Company performance variables were all statistically significant and with a positive impact over the bankruptcy risk score in Austria, Bulgaria, Spain, Finland, Great Britain, Croatia, Ireland, Italy, The Netherlands, Portugal, Romania, and Sweden. The ratio sales to total assets had a negative and non-significant impact over the risk score in Belgium, Czech Republic, Hungary and Slovakia. It is positive and non-significant in Poland and France. The only countries where performance (independently of its measure) did not seem to exert an influence over the bankruptcy risk score were Germany and Poland.

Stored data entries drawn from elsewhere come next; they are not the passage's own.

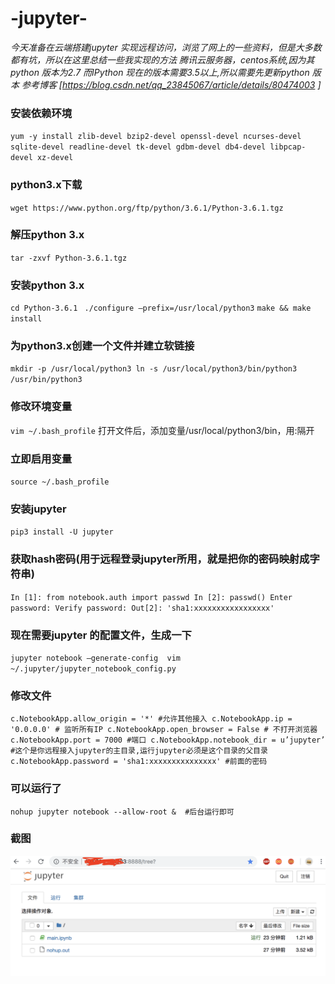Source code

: # -jupyter-

*今天准备在云端搭建jupyter 实现远程访问，浏览了网上的一些资料，但是大多数都有坑，所以在这里总结一些我实现的方法*
*腾讯云服务器，centos系统,因为其python 版本为2.7 而IPython 现在的版本需要3.5以上,所以需要先更新python 版本*
*参考博客 [https://blog.csdn.net/qq_23845067/article/details/80474003 ]*

### 安装依赖环境
``yum -y install zlib-devel bzip2-devel openssl-devel ncurses-devel sqlite-devel readline-devel tk-devel gdbm-devel db4-devel libpcap-devel xz-devel``

### python3.x下载
``wget https://www.python.org/ftp/python/3.6.1/Python-3.6.1.tgz``

### 解压python 3.x
``tar -zxvf Python-3.6.1.tgz``

### 安装python 3.x
``cd Python-3.6.1 ``
``./configure –prefix=/usr/local/python3``
``make && make install``

### 为python3.x创建一个文件并建立软链接
``mkdir -p /usr/local/python3
ln -s /usr/local/python3/bin/python3 /usr/bin/python3``

### 修改环境变量
``vim ~/.bash_profile``
打开文件后，添加变量/usr/local/python3/bin，用:隔开

### 立即启用变量
``source ~/.bash_profile``

### 安装jupyter 
``pip3 install -U jupyter``

### 获取hash密码(用于远程登录jupyter所用，就是把你的密码映射成字符串)
``In [1]: from notebook.auth import passwd
  In [2]: passwd()
  Enter password:
  Verify password:
  Out[2]: 'sha1:xxxxxxxxxxxxxxxxx'``

### 现在需要jupyter 的配置文件，生成一下
``jupyter notebook –generate-config 
  vim ~/.jupyter/jupyter_notebook_config.py``

### 修改文件
``c.NotebookApp.allow_origin = '*' #允许其他接入
  c.NotebookApp.ip = '0.0.0.0' # 监听所有IP
  c.NotebookApp.open_browser = False # 不打开浏览器
  c.NotebookApp.port = 7000 #端口
  c.NotebookApp.notebook_dir = u’jupyter’ #这个是你远程接入jupyter的主目录,运行jupyter必须是这个目录的父目录
  c.NotebookApp.password = 'sha1:xxxxxxxxxxxxxxx' #前面的密码``

### 可以运行了
``nohup jupyter notebook --allow-root &  #后台运行即可``

### 截图
![jupyter](https://github.com/Wu-Xiuchao/-jupyter-/blob/master/1.png)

Since Germany is on the top ten of the number of corporate insolvencies, this might mean that other corporate variables despite the ones considered here to represent performance in our analysis, might be influencing bankruptcy risk scores under the years in analysis. The Principal Component Analysis here employed to build a bankruptcy risk scored based on discriminant analysis indices was found to be effective for determining the influence of corporate performance over risk. It was useful to understand that different countries evidence different results regarding this influence, as well as different risk scores with respect to years reveal to be different. It could be useful to understand this impact in the future by using other scoring techniques, like data envelopment analysis, or even by detailing years and countries analysis.